La cita de Madrid ha mostrado sus diferencias desde la primera edición con su mastodóntico referente. El espíritu fringe es anárquico y espontáneo, mientras que su equivalente español ha derivado desde 2012 hacia un evento público al uso. Fringe aterrizó en la capital en un momento de ahogo cultural y su apuesta por las artes escénicas minoritarias supuso un movimiento heroico desde el sector. El 21% de IVA ya había condenado a cinco millones de espectadores a las veladas de sofá, manta y película en streaming, y las salas convencionales perdieron una cuarta parte de su público.

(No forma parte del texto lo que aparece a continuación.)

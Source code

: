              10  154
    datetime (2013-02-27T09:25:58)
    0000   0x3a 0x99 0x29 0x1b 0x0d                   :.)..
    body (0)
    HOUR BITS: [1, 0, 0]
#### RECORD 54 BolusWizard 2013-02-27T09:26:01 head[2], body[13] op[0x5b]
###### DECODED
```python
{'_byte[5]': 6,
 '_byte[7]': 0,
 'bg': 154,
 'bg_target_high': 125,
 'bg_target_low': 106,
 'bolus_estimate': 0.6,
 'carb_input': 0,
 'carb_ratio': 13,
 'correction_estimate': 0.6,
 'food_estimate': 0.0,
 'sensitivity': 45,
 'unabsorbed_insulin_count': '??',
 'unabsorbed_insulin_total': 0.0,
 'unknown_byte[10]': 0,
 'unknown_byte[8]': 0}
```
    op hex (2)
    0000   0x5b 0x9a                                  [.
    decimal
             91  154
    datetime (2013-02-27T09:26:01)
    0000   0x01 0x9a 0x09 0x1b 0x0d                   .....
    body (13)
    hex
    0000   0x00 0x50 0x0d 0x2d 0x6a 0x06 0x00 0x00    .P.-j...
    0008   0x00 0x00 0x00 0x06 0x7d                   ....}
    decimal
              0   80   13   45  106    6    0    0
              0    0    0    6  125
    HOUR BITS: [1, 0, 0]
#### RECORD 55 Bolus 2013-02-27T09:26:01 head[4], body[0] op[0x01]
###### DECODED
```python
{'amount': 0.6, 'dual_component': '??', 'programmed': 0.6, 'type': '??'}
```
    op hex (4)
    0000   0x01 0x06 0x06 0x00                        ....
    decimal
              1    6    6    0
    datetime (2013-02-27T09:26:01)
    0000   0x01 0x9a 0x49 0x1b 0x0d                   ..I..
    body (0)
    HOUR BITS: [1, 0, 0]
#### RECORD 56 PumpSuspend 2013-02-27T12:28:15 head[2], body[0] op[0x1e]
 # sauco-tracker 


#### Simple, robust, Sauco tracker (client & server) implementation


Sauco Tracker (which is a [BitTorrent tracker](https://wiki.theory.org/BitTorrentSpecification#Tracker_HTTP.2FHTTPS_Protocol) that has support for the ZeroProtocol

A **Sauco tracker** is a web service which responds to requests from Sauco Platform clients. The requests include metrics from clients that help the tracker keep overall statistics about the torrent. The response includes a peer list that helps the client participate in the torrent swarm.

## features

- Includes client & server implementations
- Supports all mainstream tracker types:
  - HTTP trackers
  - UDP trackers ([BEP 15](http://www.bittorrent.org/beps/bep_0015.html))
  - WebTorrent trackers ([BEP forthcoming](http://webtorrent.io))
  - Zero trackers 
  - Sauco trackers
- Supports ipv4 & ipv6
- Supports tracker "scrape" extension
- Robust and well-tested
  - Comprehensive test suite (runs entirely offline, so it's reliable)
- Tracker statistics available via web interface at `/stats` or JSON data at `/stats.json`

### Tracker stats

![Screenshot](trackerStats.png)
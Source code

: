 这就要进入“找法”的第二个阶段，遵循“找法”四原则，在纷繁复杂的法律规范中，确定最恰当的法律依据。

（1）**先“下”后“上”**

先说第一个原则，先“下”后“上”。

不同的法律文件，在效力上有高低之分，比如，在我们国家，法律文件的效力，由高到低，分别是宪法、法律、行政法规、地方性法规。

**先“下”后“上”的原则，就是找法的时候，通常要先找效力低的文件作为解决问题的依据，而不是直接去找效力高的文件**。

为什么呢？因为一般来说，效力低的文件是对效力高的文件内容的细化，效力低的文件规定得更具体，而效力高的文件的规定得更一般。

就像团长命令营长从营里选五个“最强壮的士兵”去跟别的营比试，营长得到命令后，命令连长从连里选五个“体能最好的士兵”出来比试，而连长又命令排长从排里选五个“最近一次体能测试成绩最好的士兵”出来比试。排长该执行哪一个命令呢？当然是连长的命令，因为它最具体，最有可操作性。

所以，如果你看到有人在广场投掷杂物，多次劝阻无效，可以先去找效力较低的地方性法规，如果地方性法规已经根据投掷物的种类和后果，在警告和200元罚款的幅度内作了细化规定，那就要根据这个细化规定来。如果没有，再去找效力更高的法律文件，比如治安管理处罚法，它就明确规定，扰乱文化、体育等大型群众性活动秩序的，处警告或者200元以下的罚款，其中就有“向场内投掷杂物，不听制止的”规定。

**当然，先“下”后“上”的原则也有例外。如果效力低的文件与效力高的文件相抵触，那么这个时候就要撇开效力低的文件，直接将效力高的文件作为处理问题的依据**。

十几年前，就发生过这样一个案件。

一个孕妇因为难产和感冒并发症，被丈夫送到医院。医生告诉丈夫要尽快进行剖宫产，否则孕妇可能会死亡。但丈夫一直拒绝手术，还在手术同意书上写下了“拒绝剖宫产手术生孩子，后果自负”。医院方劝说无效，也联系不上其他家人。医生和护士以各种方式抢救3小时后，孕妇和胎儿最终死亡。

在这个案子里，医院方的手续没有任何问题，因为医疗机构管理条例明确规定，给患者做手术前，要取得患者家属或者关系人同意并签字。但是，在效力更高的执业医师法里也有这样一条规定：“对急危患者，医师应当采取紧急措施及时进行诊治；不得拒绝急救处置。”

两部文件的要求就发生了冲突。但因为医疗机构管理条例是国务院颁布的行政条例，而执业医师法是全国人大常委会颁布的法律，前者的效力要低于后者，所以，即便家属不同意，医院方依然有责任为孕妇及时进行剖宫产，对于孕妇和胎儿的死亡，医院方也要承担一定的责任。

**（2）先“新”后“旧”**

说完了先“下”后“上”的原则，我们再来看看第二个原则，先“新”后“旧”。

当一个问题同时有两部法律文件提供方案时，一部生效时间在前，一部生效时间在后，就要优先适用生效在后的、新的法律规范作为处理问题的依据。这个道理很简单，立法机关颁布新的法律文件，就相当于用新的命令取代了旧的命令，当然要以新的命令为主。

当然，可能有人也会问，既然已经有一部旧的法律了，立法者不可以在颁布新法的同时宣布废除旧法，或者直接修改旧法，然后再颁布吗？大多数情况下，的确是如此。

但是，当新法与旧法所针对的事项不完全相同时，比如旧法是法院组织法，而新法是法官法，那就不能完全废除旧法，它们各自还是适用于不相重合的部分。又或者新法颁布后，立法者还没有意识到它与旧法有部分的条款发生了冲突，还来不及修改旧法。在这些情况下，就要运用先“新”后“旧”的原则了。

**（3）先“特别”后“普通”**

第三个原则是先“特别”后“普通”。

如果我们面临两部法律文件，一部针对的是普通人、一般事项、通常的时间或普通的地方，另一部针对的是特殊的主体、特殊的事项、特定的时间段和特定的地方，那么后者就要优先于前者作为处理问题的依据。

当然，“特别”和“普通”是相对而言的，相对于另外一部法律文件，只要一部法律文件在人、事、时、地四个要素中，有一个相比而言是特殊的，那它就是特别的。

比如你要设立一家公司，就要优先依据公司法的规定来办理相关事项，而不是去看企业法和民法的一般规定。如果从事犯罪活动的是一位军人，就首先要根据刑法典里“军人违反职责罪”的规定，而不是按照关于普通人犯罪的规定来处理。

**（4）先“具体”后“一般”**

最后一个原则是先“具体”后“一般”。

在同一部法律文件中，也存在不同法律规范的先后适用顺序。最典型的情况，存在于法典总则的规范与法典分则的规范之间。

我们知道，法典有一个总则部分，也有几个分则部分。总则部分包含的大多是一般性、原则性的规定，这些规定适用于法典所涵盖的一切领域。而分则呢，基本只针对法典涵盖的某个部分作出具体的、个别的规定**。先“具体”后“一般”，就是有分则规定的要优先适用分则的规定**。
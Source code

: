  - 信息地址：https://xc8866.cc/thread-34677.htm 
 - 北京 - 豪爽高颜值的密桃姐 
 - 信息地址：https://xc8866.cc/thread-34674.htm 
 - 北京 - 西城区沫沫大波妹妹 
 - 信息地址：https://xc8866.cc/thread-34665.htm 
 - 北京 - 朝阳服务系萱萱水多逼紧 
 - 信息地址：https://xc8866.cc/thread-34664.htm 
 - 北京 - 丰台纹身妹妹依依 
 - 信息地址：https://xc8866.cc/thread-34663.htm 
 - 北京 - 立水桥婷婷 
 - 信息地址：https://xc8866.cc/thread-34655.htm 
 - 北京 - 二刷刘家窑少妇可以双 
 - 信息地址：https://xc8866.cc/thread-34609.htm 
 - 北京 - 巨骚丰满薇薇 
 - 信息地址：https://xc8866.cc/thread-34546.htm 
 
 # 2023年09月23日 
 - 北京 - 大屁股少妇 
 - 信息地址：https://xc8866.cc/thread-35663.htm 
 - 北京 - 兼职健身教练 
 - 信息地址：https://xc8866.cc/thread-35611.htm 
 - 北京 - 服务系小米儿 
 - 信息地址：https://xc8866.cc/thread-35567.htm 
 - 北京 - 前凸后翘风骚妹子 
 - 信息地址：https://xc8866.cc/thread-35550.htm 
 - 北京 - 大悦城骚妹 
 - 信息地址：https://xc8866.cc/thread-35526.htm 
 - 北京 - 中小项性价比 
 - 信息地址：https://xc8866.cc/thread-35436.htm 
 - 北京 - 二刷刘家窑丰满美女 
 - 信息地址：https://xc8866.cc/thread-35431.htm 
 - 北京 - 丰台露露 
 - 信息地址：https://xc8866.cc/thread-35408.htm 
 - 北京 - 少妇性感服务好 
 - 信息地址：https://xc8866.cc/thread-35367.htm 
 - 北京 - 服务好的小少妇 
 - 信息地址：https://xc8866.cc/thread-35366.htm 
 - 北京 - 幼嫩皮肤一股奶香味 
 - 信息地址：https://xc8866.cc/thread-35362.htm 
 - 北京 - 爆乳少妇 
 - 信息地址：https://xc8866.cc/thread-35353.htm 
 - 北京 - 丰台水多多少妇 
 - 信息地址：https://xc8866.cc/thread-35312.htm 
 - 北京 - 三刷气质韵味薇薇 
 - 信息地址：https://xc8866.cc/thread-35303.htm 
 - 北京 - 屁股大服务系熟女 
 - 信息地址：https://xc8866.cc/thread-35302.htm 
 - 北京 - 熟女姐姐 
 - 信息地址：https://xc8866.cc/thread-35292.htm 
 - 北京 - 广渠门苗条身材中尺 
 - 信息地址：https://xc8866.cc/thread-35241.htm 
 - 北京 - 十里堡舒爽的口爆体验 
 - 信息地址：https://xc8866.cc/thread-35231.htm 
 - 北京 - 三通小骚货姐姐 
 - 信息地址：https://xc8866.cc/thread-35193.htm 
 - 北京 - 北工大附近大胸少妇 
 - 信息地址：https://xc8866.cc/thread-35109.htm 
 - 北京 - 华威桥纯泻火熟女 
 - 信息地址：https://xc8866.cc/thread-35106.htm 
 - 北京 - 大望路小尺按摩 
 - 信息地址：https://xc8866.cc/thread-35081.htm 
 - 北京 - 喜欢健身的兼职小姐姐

La iniciativa partió del entonces director del Teatro Español, Natalio Grueso, y trasladó sus costes al Ayuntamiento de Madrid a través de la empresa municipal Madrid Destino. “Un comité artístico estudiará los proyectos y durante el mes de mayo anunciaremos los creadores y compañías que formarán parte de la programación”, anunciaban desde su página web. En sus cuatro ediciones pasadas se han presentado una media de 500 propuestas, a excepción de este último año, que han sido 800. He aquí la primera diferencia del festival, que ha optado por “aumentar el caché” de su programación y seleccionar menos compañías para dotarlas de un lote más jugoso.
Contra la precariedad teatral
Dejar fuera a más de 750 proyectos, ¿no fomenta el elitismo? Sus organizadores artísticos, José Manuel Mora y Marion Betriu lo tienen claro. “Con 10 obras al día el público terminaba saturado, no podía asumir esa cantidad de estímulos”, admiten en una entrevista con este diario. Fue entonces cuando decidieron que, en vez de bonificar con 600 euros a las obras seleccionadas, reducirían el cartel y les compensarían con un mínimo de 3.000 euros a cada una. “Antes nos acusaban de fomentar la precariedad y ahora, como resulta evidente, las compañías que no han sido escogidas mostrarán su descontento”.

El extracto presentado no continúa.